I want to start this post with something I’d do in class during my teaching days at Christian colleges that I think will make this post — which is about the question of whether there is such a thing as a rapture or not — more comprehensible.

When I taught through New Testament Survey or Bibliology I’d invariably need to talk about how the gospels disagreed with each other on many occasions. This of course is a favorite launching pad for biblical skeptics, who love to talk about the contradictions in the gospel stories about Jesus. I used to give some illustrative examples of where Matthew, Mark, and Luke (and occasionally John) would have slightly different details of the same story, or different dialogue, or present items in a different order. I’d ask the question, “which one is wrong — or are all of them wrong?” (I liked to push buttons in class — I’ve walked into many a freshman Bible class and looked at dozens of faces that were all expressing the same sentiment: we dare you not to bore us with the Bible).

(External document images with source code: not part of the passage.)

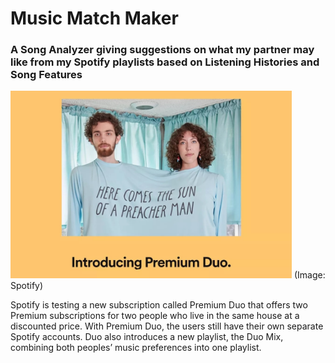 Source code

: # Music Match Maker
### A Song Analyzer giving suggestions on what my partner may like from my Spotify playlists based on Listening Histories and Song Features

<img src="img/spotify_duo.jpg" width="450">
(Image: Spotify)

Spotify is testing a new subscription called Premium Duo that offers two Premium subscriptions for two people who live in the same house at a discounted price. With Premium Duo, the users still have their own separate Spotify accounts. Duo also introduces a new playlist, the Duo Mix, combining both peoples’ music preferences into one playlist.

Anyway, it was always fun to get feedback in that session to my questions. After watching them squirm for a while I’d point out the obvious — there was another alternative: they could all be right, yet disagreeing. I’d pull out a newspaper story on something they’d no doubt heard of (some great tragedy or current event) and show them that any given national newspaper could (and did) run a story on that event but they would invariably disagree, even when the reporter had asked the same questions (sometimes even of the same person at the same press conference). But differences in wordings, the way the writer arranged the information, and presentation of dialogue (they were invariably snippets, though germane) did not compromise accuracy. Even when one included something the other didn’t, students could see that was part of the journalistic enterprise — selection of material depending on audience, space constraints, “angle”, etc.  But none of that meant that something that wasn’t identical had to be wrong.

It was easy to apply this to the gospels. Given that more than one story about the same person, events, and places could differ, yet that should not be presumed to mean there were errors, maybe it was a good idea to try and harmonize the stories first and see how they could all be parts of a greater whole. Mark that thought.

So what’s the point?

Well, among Christians who have some sense of obligation or interest in ideas like the inspiration of the Bible and its inerrancy, the idea of harmonizing material in the gospels — and in the Bible in general — is second nature. It’s part of the “interpret the Bible with the Bible” approach to hermeneutics. Point A is harmonized with point B. Passage A is better understood by merging it or harmonizing its content with passage B — putting things together gives us a fuller picture of what the Bible says about XYZ.  Harmonizing apparently contradictory items is so common, so accepted as an interpretive technique, that it’s hard to imagine the opposite — keeping passages apart, as though they taught opposite ideas, as a way to get a full picture of something.  JOINING is much more common than SPLITTING.

And yet SPLITTING is precisely the hermeneutical approach that *must* be employed to have a rapture.  Sound odd?  Then you haven’t read much about the doctrine.  Here is a short list of examples. My point is that IF you separate (split) these items, you come out with the idea that the second coming and a rapture are two different events, BUT if you merge all these events — if you harmonize (join) them to remove contradictions — then there is no rapture.

RAPTURE: Meets believers in the air. 1 Thes 4:15-17; Acts 1:9-11

SECOND COMING: Meets Israel on earth, Zech 14:4-5; Rev 19.

RAPTURE: Christ does not touch earth.  Acts 1:11

SECOND COMING: Christ comes to stay for 1000 years. Rev 20; Mal 3:2-4

RAPTURE: For the church. 1 Thes 4:15-17; 1 Cor 15:51-55

SECOND COMING: For Israel and tribulation saints. Rev 19; Mal 3:2-4

[On this one, recall the obvious — that Galatians 3 says the church has inherited the promise that Abraham would have a seed – a spiritual seed – the “Israel that is real Israel, but not ethnic Israel – Romans 9:1-6]

RAPTURE: To keep promises to the church.  Jn 14:1-3

SECOND COMING: To keep promises to Israel through OT prophets.

[ditto the above on whether the Church and Israel can really be split like this coherently.]

RAPTURE: “With” souls of saints to get bodies. 1 Thess 4:14-18

SECOND COMING: “With: saints and angelic armies. Rev 19

So, are you a splitter or a joiner?  You cannot have a rapture if you employ the JOINING hermeneutic that is so commonly used to avoid contradiction in the gospels (and throughout the Bible).  For those who believe in a rapture the question is therefore simple:  why would you want to harmonize the gospels to avoid contradictions, but then not harmonize passages about the return of Jesus to avoid contradiction?

In other words, WHY is splitting prophecy texts the better interpretive strategy than joining, like basically everywhere else? Is the text driving that approach or is it a theology brought to the text that drivews the decision? This is a fundamental question that everyone who embraces a rapture must coherently answer (but few have ever even considered since it doesn’t appear in popular prophecy books).